Although all four characters take turns telling their stories, the narrative momentum of Small Island is slight; the present action occurs over a few days in 1948, but a great deal of the novel takes place in a time zone Levy simply labels ‘Before’ … Levy's greatest achievement in Small Island is to convey how English racism was all the more heartbreaking for its colonial victims because it involved the crushing of their ideals. Gilbert is astonished to discover that although he can reel off the names of England's canals and list the major industries of each English town, most English people can't even find Jamaica on a map … Small Island is too thoughtful a novel to promise its characters a happy ending, but it is generous enough to offer them hope.
Levy tells a good story, and she tells it well -- using narrative voices across time and space as she revisits the conventions of the historical novel and imagines the hopes and pains of the immigrant's saga anew. Levy's novel is no mere flight of fantasy, for it is rooted in the past and mired in the complicated stuff of empire. At the same time the memorable characters are radically unhinged from any sense of national fixity as their lives become intermeshed in strangely unexpected yet predictable ways … Island's temporal dynamics and the artfully choreographed connections among the various first-person voices propel the reader forward through differing perspectives and revelations.
Can Levy's fourth novel be this good? It can. It is.
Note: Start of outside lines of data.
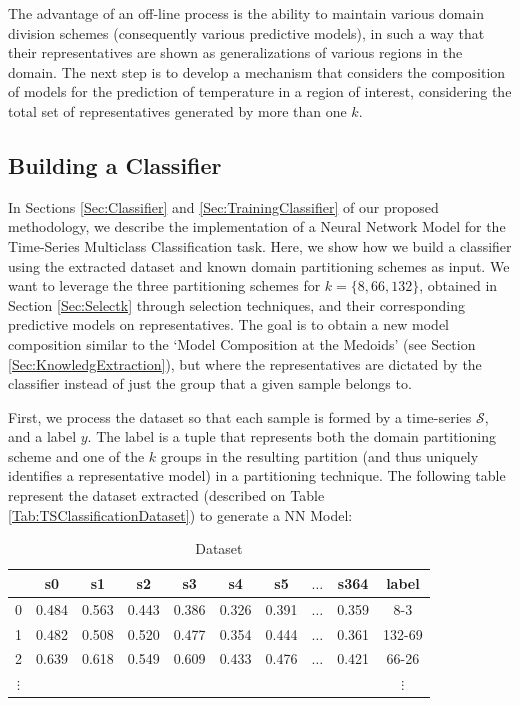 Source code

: The advantage of an off-line process is the ability to maintain various domain division schemes (consequently various predictive models), in such a way that their representatives are shown as generalizations of various regions in the domain. The next step is to develop a mechanism that considers the composition of models for the prediction of temperature in a region of interest, considering the total set of representatives generated by more than one $k$. 

\subsection{Building a Classifier}
\label{Sec:ExperimentsTrainingClassifier}

In Sections \ref{Sec:Classifier} and \ref{Sec:TrainingClassifier} of our proposed methodology, we describe the implementation of a Neural Network Model for the Time-Series Multiclass Classification task. Here, we show how we build a classifier using the extracted dataset and known domain partitioning schemes as input. We want to leverage the three partitioning schemes for $k = \{8, 66, 132\}$, obtained in Section \ref{Sec:Selectk} through selection techniques, and their corresponding predictive models on representatives. The goal is to obtain a new model composition similar to the `Model Composition at the Medoids' (see Section \ref{Sec:KnowledgExtraction}), but where the representatives are dictated by the classifier instead of just the group that a given sample belongs to. 

First, we process the dataset so that each sample is formed by a time-series $\mathcal{S}$, and a label $y$. The label is a tuple that represents both the domain partitioning scheme and one of the $k$ groups in the resulting partition (and thus uniquely identifies a representative model) in a partitioning technique.  %
The following table represent the dataset extracted (described on Table \ref{Tab:TSClassificationDataset}) to generate a NN Model:

\begin{table}[h]
	\centering
	\small
	\begin{tabular}[h]{|c|c|c|c|c|c|c|c|c|c|}
		\hline
		  & s0    & s1    & s2    & s3    & s4    &	s5    & $\ldots$ & s364  &   label \\ \hline
		0 & 0.484 & 0.563 & 0.443 & 0.386 & 0.326 &	0.391 & $\ldots$ & 0.359 &   8-3 \\
		1 &	0.482 &	0.508 &	0.520 &	0.477 &	0.354 &	0.444 & $\ldots$ & 0.361 & 132-69 \\
		2 &	0.639 & 0.618 &	0.549 &	0.609 &	0.433 & 0.476 & $\ldots$ & 0.421 &	66-26 \\ 
		$\vdots$  & &     &       &       &       &       &          &       & $\vdots$ \\ \hline
	\end{tabular}
	\caption{Dataset }
	\label{Table:DatasetTSC}
\end{table}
Narrated by the quirky voices of four idiosyncratic characters — Queenie and her husband, Bernard, white and English; Hortense and her husband, Gilbert, black and Jamaican — the novel spans three continents and multiple conflicts both political and personal … Levy's vast, gripping canvas troubles and moves and horrifies and informs. To the surprise and delight of her readers, her story also makes us laugh. What she gives us is nothing less than messy, terrifying, wonderful life itself. Rarely have almost 450 pages spun by so fast.